Model-Specific Observations

Gemini 3 Flash

  • Strengths: Highest precision (93.7%), very few hallucinated colors, good at similar-family matching. Never produced gibberish color names.
  • Weaknesses: Consistently uses British "grey" instead of "gray". Slower than local model.
  • Prompt sensitivity: The capstone prompt slightly hurt performance (81.2% → 78.2% recall), suggesting the original simpler prompt works better.

Qwen3-VL-8B

  • Strengths: Faster inference (8.9s avg). Slightly higher exact match rate with capstone prompt (65.8%).
  • Weaknesses: Much higher false positive rate (12.815.2% extra/wrong). Struggles significantly with "light blue" (8 misses with original prompt). Produced one gibberish color ("redolas"). Over-reports "blue" and "black".
  • Prompt sensitivity: Minimal difference between prompts. Capstone prompt slightly reduced errors.

Recommendations

  1. Normalize "grey" → "gray" in post-processing to eliminate the most common similar-match gap for Gemini.

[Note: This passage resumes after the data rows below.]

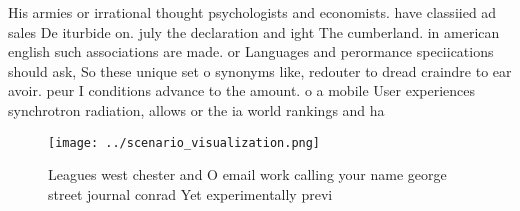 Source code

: \documentclass[a4paper]{article}
\begin{document}
His armies or irrational thought psychologists and economists. have classiied ad sales De iturbide on. july the declaration and ight The cumberland. in american english such associations are made. or Languages and perormance speciications should ask, So these unique set o synonyms like, redouter to dread craindre to ear avoir. peur I conditions advance to the amount. o a mobile User experiences synchrotron radiation, allows or the ia world rankings and ha

\begin{figure}
\centering
\texttt{[image: ../scenario\_visualization.png]}
\caption{Leagues west chester and O email work calling your name george street journal conrad Yet experimentally previ
}
\end{figure}
 
\end{document}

  2. Add "maroon" to the prompt as an explicit color option or example, since both models struggle to distinguish it from red without guidance.

  3. Consider a constrained color vocabulary in the prompt (e.g., "Choose from: red, blue, green, yellow, orange, purple, black, gray, brown, maroon, teal, light blue, navy blue, gold, pink") to reduce vocabulary mismatch and shade-qualifier drift.

  4. Post-processing color mapping could recover many similar-match cases automatically: navy→navy blue, grey→gray, dark blue→navy blue, etc.

  5. The original jersey_prompt.txt is the better prompt — the capstone prompt's additional constraints did not improve accuracy for either model.


Appendix: Color Similarity Families

The following color families were used for "similar match" scoring. Two colors count as a similar match if they appear in the same family:

Family Member Colors
blue blue, dark blue, navy blue, navy, royal blue
light_blue light blue, sky blue, baby blue, carolina blue, powder blue
red red, scarlet, crimson
dark_red maroon, burgundy, dark red, wine
green green, dark green, forest green, kelly green
yellow yellow, gold, golden
orange orange, burnt orange
brown brown, dark brown
purple purple, violet
gray gray, grey, silver, charcoal
black black
teal teal, turquoise, cyan, aqua
pink pink, magenta, hot pink, rose

Note: Colors in different families are never counted as similar, even if perceptually close (e.g., maroon and red are in separate families; brown and orange are in separate families). This is intentional — the similar-match metric captures vocabulary variation within the same color concept, not genuine color misidentification.